One might expect these pictures to appear in a high-gloss coffee table book, something of almost architectural size. Those expectations would not be met. The book is small, thin, like that of a novella or book of poems; it doesn’t encourage a preciousness in its objecthood nor in its viewership. Rather, it suggests that always when seeing or looking we are reading. While there is not a single word in the book from Adams, a poet and critic, not even a dedication, the images still form a text, something that Joselit hints at in his introduction: the “empty, bland nowhere (of the museum) is always there, a grammar that organizes and secures our scene of looking.” If the museum-as-artifact acts upon us using a “grammar,” then this book is a syntactic and semantic re-structuring of the museum’s linguistic codes against its obfuscatory architectural artspeak. To read is to see spaces between letters printed and pages turned. It is nothingness that makes presence coherent and legible, the gaps between things that let us see those things as things at all.
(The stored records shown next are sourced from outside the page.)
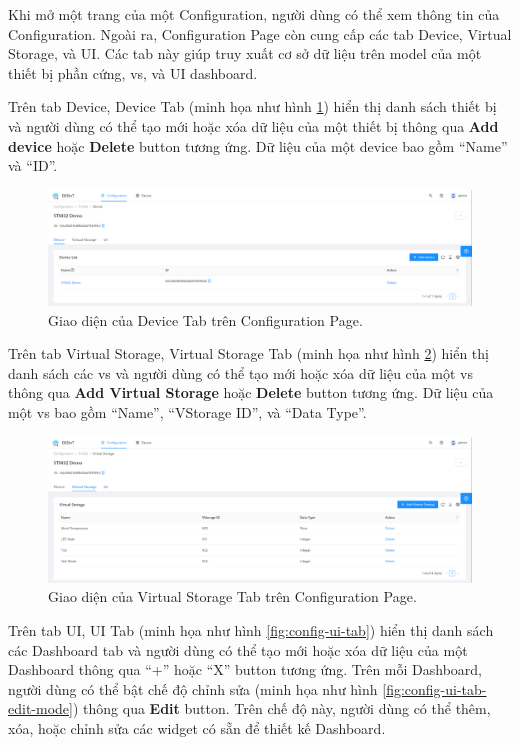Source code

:Khi mở một trang của một Configuration, người dùng có thể xem thông tin của Configuration. Ngoài ra, Configuration Page còn cung cấp các tab Device, Virtual Storage, và UI. Các tab này giúp truy xuất cơ sở dữ liệu trên model của một thiết bị phần cứng, \acrshort{vs}, và UI dashboard.

Trên tab Device, Device Tab (minh họa như hình \ref{fig:config-device-tab}) hiển thị danh sách thiết bị và người dùng có thể tạo mới hoặc xóa dữ liệu của một thiết bị thông qua \textbf{Add device} hoặc \textbf{Delete} button tương ứng. Dữ liệu của một device bao gồm ``Name'' và ``ID''.

\begin{figure}[htp]
\centering
\includegraphics[width=1.0\linewidth]{images/fig-config-device-tab.png}
\caption{Giao diện của Device Tab trên Configuration Page.}
\label{fig:config-device-tab}
\end{figure}

Trên tab Virtual Storage, Virtual Storage Tab (minh họa như hình \ref{fig:config-vstorage-tab}) hiển thị danh sách các \acrshort{vs} và người dùng có thể tạo mới hoặc xóa dữ liệu của một \acrshort{vs} thông qua \textbf{Add Virtual Storage} hoặc \textbf{Delete} button tương ứng. Dữ liệu của một \acrshort{vs} bao gồm ``Name'', ``VStorage ID'', và ``Data Type''.

\begin{figure}[htp]
\centering
\includegraphics[width=1.0\linewidth]{images/fig-config-vstorage-tab.png}
\caption{Giao diện của Virtual Storage Tab trên Configuration Page.}
\label{fig:config-vstorage-tab}
\end{figure}

Trên tab UI, UI Tab (minh họa như hình \ref{fig:config-ui-tab}) hiển thị danh sách các Dashboard tab và người dùng có thể tạo mới hoặc xóa dữ liệu của một Dashboard thông qua ``+'' hoặc ``X'' button tương ứng. Trên mỗi Dashboard, người dùng có thể bật chế độ chỉnh sửa (minh họa như hình \ref{fig:config-ui-tab-edit-mode}) thông qua \textbf{Edit} button. Trên chế độ này, người dùng có thể thêm, xóa, hoặc chỉnh sửa các widget có sẵn để thiết kế Dashboard.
There is one photograph in particular that always stops me when I flip through the book. Haunting and still, it shows a square cutaway in the white wall of an unlabeled museum. A sleek version of a drop ceiling casts a shadow just along the square’s left edge. Through this would-be window, just darkness. We can’t see anything, it reveals neither outside nor other side. Holes, like mouths, speak, excrete, ejaculate, or at least they could. This one refuses, becoming not only the punctum of the photograph, but of the museum, and its very buildingness, itself.
What an empty buildingness. Despite their mandate of hoarding and accumulation, most modern museums make their presence most pronounced through lack. While luxury once was defined through performative excess — showy overstuffed rooms fit for soon-to-be-headless monarchs and opulent museums hung salon style with paintings reaching to the roof — this materialistic glut is now the déclassé way of the nouveau riche; today’s accepted mode of performing class is to mime modernism and create studied displays of just how much space you can waste. Like Kimye’s IG-ready beige-and-gray homes or high-end boutiques (the OMA-designed Prada store in New York comes to mind) that produce the sense of “luxury” with an abundance of absence, that is, by figuring and disfiguring of surplus, the contemporary museum often attempts to recede into its own background. While museums might at times be architectural marvels — the various international Guggenheims, with all their starchitect cred and dazzling façades that lead to interiors of questionable practicality are prime examples — most museum and gallery spaces choose not to assert themselves through manifest architectural imposition, but instead through their own studied minimality.
Simply put, most museums are boring. At least inside. Their function of rerouting the gaze, as “engines of attention,” as Joselit puts it, is necessarily as much about focus as about boredom. One prime example would be the Renzo Piano-designed new Whitney on Gansevoort Street, a museum that is depicted in Adams’s book. It’s a rather dull building. Maybe that’s the point. Its bare expanses make it adaptable for displaying art, and for framing views of the Hudson.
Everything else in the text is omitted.